トランプ大統領が米国企業に中国撤退を指示したヤバい理由!対中関税引き上げで中国が報復関税!米中貿易戦争激化の行方!渡邉哲也

米中貿易協定スピード決着の真相

前田有一前田有一

日米という事なんですが、読売新聞の26日には、日米貿易協定9月署名へというこのスピード感が話題になっておりますね。

渡邉哲也渡邉哲也

まぁ、アメリカ側としてはですね、今世界的な景気悪化、経済状況がおかしい、中国との貿易戦争をしている中で、やはり日本を見方につけておきたいという大きな思惑があるんだと思われるんですね。

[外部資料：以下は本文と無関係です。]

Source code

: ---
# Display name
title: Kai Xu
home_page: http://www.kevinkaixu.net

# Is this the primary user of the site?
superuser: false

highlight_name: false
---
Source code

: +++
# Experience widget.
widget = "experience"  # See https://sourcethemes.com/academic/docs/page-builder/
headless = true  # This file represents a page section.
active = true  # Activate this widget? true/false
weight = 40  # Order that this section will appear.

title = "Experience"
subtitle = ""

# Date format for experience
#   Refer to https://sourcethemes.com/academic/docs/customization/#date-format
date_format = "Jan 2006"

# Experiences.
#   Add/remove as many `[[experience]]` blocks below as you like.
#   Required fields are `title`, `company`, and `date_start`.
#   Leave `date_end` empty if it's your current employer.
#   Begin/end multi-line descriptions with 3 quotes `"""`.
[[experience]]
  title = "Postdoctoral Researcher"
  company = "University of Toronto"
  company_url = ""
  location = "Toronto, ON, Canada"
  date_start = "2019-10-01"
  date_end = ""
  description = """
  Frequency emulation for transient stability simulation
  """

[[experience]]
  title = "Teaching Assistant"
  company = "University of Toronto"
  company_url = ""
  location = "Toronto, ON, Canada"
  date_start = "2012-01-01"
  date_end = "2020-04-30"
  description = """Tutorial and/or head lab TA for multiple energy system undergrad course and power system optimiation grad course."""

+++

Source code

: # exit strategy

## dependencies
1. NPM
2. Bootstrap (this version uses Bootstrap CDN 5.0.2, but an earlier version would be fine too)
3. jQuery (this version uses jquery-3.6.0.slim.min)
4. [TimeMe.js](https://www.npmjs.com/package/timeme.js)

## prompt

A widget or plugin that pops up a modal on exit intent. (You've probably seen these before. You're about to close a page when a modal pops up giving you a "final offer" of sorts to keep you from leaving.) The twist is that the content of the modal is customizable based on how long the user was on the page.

そして、今回の合意内容そのものを見ると、主に日本が増やすものというのは、トウモロコシの輸入拡大と。

政府が補助金をつけるなどの形で、アメリカ産のトウモロコシの輸入を増加させるという、その程度のものなんですね。

まぁ、アメリカ産トウモロコシというのは、いわゆる畜産材料になるくらいですね、特段その日本でのシェアどうのこうのというものではないんですが、なんらかの象徴的なですね、日本側が妥協したというものが必要であったと。

で、アメリカ側としては日本からの自動車輸出の関税はそのまま維持。

引き上げは無しという事で、日本はアメリカの余っているトウモロコシを購入するという事で、決着する事によって、とりあえず日米間の火は消したという形になるんだと思います。

そしてですね、これからの問題という事なんですけれども、確かに額とかですね、枠組み構造そのものに関しては、大きな決定はありませんでした。

しかしですね、今後ですね、まぁ、北朝鮮問題とかですね、ホルムズ海峡ですとか、様々な形でですね、日本とアメリカとの連携が必要になってくるわけですね。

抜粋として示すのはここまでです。